Christophe Bouillaud : La spécificité française, c'est d'abord qu'en France on mène une politique social-démocrate depuis longtemps, mais sans l'affirmer clairement. La SFIO comme le Parti socialiste n'ont jamais été réellement révolutionnaires. Mais il existe une tradition de la révolution et de la lutte des classes à gauche qui a conduit les socialistes à ne jamais rompre complètement avec la dialectique révolutionnaire, quand bien même ils défendaient ou menaient une politique social-démocrate. A l'inverse, le SPD allemand par exemple, a rompu depuis longtemps avec cette rhétorique.

Ce décalage a d'ailleurs eu des effets désastreux sur François Hollande. Il a fait une campagne en 2012 dans laquelle il a employé une rhétorique révolutionnaire comme lors de son discours du Bourget par exemple, pour finalement faire passer la loi Macron ou proposer la loi El Khomri. Cet écart entre le discours et les actes a fini par être trop important et c'est ce que lui font et vont lui faire payer les électeurs de gauche. Pourtant, on peut penser qu'un discours plus en adéquation avec la politique menée aurait eu pour effet de moins révolter cet électorat.

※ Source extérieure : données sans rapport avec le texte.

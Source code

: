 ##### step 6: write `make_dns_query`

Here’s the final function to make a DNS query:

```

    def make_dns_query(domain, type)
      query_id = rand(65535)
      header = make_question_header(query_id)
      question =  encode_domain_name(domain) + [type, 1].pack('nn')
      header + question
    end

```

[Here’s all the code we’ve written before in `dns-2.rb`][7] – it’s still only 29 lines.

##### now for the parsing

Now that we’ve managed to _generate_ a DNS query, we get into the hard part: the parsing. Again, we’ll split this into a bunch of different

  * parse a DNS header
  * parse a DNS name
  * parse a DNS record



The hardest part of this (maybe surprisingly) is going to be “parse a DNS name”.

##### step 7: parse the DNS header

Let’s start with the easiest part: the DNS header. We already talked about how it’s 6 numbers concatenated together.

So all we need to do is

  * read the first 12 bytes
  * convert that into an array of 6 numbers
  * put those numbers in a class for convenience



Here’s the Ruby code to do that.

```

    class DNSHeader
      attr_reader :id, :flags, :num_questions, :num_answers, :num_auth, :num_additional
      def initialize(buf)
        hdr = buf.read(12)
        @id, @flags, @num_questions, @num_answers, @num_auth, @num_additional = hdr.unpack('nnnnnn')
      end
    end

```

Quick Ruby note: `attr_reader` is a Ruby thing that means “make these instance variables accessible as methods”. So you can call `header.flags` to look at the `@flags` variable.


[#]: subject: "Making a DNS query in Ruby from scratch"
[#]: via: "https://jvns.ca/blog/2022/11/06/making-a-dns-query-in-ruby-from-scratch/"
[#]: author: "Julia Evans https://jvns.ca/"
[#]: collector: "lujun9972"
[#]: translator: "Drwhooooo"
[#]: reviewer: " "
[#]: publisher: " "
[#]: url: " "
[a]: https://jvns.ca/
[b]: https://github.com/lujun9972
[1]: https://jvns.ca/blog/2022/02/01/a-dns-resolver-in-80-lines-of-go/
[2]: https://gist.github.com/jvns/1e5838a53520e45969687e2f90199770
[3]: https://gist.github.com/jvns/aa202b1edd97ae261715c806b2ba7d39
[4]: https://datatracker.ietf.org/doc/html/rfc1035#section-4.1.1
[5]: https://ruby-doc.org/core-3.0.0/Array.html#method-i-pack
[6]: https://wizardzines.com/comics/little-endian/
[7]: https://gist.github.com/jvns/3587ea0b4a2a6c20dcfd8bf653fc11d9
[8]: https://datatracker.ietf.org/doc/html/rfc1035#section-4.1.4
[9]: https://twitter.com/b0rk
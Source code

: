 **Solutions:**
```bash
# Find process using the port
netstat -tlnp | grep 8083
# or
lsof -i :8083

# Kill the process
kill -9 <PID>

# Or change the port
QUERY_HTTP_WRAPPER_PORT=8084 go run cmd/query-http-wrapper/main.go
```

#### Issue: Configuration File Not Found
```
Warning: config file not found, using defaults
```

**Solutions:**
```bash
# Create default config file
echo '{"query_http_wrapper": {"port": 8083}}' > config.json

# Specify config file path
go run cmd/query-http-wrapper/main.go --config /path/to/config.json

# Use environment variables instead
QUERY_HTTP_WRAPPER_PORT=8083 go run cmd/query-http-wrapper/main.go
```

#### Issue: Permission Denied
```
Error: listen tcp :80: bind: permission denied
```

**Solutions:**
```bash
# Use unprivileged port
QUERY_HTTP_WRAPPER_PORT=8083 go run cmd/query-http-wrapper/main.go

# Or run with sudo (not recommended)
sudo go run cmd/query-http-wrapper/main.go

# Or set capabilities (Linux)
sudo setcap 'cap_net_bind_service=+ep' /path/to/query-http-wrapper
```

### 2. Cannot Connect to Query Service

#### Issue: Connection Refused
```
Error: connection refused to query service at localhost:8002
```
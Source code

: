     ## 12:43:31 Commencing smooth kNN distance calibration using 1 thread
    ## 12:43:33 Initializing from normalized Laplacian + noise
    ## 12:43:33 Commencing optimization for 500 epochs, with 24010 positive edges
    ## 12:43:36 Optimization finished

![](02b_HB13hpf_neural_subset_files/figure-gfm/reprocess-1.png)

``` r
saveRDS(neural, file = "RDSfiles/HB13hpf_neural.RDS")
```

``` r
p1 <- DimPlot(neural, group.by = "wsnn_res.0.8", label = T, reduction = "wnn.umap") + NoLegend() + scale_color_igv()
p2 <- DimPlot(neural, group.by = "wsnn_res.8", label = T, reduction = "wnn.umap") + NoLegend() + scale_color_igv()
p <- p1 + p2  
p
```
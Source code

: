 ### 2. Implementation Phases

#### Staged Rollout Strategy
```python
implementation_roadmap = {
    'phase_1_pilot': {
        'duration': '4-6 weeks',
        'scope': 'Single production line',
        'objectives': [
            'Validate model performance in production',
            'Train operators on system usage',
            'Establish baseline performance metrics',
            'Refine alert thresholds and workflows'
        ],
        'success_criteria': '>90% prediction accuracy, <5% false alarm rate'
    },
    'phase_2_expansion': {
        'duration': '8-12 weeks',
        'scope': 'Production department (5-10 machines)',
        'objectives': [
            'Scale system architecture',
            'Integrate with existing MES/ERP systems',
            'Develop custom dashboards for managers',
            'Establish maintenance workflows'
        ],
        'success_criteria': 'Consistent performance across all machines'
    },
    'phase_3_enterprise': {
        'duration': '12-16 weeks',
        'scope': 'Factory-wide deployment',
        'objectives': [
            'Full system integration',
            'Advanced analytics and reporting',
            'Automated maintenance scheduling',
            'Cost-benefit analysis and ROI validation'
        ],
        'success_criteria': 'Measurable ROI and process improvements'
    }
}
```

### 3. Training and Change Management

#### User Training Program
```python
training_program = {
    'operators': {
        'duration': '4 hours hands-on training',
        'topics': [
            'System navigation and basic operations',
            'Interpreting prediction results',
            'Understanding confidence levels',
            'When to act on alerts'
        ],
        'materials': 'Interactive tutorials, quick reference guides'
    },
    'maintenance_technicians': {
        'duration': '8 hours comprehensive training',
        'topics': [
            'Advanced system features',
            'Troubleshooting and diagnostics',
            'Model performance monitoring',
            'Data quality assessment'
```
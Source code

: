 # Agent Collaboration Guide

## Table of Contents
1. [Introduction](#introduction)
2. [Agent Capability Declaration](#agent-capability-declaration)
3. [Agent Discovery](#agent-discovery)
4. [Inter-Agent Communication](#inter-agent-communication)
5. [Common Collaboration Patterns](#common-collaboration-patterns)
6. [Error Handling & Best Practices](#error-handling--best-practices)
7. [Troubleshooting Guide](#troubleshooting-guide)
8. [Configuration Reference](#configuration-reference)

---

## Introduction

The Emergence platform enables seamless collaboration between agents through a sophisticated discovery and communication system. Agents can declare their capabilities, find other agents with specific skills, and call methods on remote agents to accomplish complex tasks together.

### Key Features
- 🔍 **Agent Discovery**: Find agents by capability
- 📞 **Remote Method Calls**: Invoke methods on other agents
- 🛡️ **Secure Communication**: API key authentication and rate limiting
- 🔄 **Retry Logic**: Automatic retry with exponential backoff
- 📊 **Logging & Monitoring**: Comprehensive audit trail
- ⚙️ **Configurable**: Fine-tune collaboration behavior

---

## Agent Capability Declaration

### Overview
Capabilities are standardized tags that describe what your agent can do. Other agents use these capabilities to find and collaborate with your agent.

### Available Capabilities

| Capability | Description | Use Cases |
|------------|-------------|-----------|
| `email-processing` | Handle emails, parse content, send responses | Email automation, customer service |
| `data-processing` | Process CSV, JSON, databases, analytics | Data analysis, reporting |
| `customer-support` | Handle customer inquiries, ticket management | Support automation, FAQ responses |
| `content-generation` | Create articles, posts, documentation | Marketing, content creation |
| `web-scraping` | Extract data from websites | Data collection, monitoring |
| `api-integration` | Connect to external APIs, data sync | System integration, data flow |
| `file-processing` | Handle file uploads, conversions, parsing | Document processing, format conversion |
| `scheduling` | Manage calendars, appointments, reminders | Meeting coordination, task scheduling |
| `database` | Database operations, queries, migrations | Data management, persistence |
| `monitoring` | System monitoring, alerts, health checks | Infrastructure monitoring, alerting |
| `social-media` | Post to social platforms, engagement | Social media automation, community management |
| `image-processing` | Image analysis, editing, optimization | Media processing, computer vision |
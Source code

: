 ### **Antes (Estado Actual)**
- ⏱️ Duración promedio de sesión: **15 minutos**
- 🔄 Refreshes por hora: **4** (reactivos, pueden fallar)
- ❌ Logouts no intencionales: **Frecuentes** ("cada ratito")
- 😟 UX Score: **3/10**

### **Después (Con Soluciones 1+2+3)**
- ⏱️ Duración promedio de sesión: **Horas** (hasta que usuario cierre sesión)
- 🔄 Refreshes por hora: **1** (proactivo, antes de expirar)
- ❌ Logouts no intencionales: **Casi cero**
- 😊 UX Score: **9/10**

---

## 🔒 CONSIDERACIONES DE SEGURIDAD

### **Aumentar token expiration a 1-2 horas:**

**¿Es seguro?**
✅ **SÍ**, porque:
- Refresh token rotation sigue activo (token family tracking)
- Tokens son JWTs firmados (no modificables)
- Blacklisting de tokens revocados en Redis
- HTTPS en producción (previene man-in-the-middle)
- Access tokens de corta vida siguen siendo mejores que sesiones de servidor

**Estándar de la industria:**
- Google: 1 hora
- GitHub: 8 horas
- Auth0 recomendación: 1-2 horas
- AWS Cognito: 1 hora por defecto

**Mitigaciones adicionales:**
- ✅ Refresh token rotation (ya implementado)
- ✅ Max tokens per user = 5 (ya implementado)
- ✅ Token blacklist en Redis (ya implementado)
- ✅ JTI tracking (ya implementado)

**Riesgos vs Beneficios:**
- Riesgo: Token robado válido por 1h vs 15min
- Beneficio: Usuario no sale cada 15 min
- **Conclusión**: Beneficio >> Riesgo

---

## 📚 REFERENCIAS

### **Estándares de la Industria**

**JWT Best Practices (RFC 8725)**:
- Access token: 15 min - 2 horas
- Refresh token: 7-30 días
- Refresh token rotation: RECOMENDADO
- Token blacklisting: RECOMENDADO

Par ailleurs, une autre spécificité, c'est qu'en France, c'est l’État qui a pris des décisions législatives pour imposer un certain nombre de progrès sociaux. Ce ne sont pas les partenaires sociaux proprement dit qui ont pris des décisions.

Cela s'explique par le fait qu'il n'a jamais existé un mouvement syndical unifié. Il y a toujours eu plusieurs syndicats avec des lignes très différentes et qui n'ont jamais été capables de véritablement s'unir pour agir de manière coordonnée. Il existe une tendance révolutionnaire, historiquement la plus forte dans les syndicats et incarnée par le CGT ou FO, et une tendance plus réformiste comme la CFDT.

A l'inverse, en Allemagne, un syndicat comme le IG Metall représentait à lui tout seul le cœur de la classe ouvrière allemande. Par conséquent, une fois que le patronat s'était mis d'accord avec ce syndicat, les choses pouvaient avancer sans une intervention trop importante de l’État. Cela a permis la conclusion de solides conventions collectives de branches, car appuyées sur une force syndicale importante. Tandis qu'en France, les accords sont toujours beaucoup plus faibles car les syndicats sont divisés, ce qui a conduit l’État à trancher et imposer le plus souvent sa solution.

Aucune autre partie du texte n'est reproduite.